● Assignment: All lines holding the string "Requirements" should be copied from the data below.

*** Supplied entries ***

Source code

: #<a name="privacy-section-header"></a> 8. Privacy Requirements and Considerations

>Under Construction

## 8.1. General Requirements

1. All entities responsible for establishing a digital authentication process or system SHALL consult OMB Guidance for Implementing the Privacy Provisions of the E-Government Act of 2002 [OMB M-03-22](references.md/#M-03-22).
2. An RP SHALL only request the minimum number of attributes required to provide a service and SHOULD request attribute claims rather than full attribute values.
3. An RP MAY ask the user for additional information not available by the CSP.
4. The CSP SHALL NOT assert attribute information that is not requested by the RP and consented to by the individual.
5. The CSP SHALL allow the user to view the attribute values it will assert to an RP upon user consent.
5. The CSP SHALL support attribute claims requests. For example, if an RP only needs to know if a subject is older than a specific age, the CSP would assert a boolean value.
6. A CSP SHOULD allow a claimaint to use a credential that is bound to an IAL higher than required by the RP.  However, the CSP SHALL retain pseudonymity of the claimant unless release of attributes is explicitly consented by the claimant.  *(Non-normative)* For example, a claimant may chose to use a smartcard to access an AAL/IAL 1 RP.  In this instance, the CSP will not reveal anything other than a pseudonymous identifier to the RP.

***

● Finished exercise:
: #<a name="privacy-section-header"></a> 8. Privacy Requirements and Considerations
## 8.1. General Requirements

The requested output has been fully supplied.